* **Directions for this task**
I'd like every line from the material below that has "class" in it.

'''

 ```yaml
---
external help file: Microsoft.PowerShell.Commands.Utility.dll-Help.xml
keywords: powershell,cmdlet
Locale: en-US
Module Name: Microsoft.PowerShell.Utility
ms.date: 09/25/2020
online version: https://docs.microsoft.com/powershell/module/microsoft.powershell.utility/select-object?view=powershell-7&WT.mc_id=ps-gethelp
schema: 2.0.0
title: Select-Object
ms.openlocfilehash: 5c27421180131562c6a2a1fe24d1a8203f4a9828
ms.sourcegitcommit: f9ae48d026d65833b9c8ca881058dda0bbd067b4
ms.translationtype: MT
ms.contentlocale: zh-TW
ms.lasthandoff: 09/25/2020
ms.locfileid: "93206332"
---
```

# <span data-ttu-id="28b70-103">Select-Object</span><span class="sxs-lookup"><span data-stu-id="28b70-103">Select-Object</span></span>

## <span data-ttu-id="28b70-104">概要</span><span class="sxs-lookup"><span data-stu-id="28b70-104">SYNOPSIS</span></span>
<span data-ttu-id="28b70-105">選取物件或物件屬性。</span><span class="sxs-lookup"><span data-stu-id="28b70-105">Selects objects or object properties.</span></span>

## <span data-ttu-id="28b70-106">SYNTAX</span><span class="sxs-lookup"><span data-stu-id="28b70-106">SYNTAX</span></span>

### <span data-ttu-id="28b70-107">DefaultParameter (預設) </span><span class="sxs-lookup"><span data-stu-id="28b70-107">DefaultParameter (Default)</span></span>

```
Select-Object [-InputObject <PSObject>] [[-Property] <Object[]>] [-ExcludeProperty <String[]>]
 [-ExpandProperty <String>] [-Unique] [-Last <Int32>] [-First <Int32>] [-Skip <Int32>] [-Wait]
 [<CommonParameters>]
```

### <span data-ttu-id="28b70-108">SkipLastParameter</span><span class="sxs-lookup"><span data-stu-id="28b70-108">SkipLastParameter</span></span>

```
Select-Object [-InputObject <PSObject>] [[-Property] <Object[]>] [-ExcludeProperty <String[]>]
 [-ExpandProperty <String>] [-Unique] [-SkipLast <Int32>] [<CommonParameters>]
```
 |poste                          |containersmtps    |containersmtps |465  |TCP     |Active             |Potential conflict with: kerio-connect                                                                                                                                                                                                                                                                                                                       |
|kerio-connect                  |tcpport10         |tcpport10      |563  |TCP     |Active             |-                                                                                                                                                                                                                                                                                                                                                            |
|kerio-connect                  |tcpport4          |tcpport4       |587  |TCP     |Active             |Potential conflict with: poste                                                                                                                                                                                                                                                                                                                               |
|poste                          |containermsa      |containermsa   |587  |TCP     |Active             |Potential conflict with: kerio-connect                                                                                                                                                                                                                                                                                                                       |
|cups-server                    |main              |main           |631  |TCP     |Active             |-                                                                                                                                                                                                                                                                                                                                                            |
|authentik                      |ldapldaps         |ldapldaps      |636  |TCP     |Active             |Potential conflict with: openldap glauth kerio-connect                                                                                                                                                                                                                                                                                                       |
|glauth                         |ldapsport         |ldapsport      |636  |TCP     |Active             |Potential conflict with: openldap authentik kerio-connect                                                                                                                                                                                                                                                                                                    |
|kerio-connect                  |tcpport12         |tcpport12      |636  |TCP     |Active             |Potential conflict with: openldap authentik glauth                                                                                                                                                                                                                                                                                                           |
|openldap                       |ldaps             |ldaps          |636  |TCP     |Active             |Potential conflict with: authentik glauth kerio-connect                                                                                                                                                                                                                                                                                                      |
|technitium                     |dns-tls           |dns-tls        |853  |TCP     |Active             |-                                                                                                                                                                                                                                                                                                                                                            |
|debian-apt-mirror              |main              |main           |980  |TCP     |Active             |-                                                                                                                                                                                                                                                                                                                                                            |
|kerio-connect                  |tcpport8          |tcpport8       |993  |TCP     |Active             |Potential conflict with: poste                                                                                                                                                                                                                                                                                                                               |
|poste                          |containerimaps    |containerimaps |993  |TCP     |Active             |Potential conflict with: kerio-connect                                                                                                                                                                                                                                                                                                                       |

'''

* **Result of this task**
# <span data-ttu-id="28b70-103">Select-Object</span><span class="sxs-lookup"><span data-stu-id="28b70-103">Select-Object</span></span>
## <span data-ttu-id="28b70-104">概要</span><span class="sxs-lookup"><span data-stu-id="28b70-104">SYNOPSIS</span></span>
<span data-ttu-id="28b70-105">選取物件或物件屬性。</span><span class="sxs-lookup"><span data-stu-id="28b70-105">Selects objects or object properties.</span></span>
## <span data-ttu-id="28b70-106">SYNTAX</span><span class="sxs-lookup"><span data-stu-id="28b70-106">SYNTAX</span></span>
### <span data-ttu-id="28b70-107">DefaultParameter (預設) </span><span class="sxs-lookup"><span data-stu-id="28b70-107">DefaultParameter (Default)</span></span>
### <span data-ttu-id="28b70-108">SkipLastParameter</span><span class="sxs-lookup"><span data-stu-id="28b70-108">SkipLastParameter</span></span>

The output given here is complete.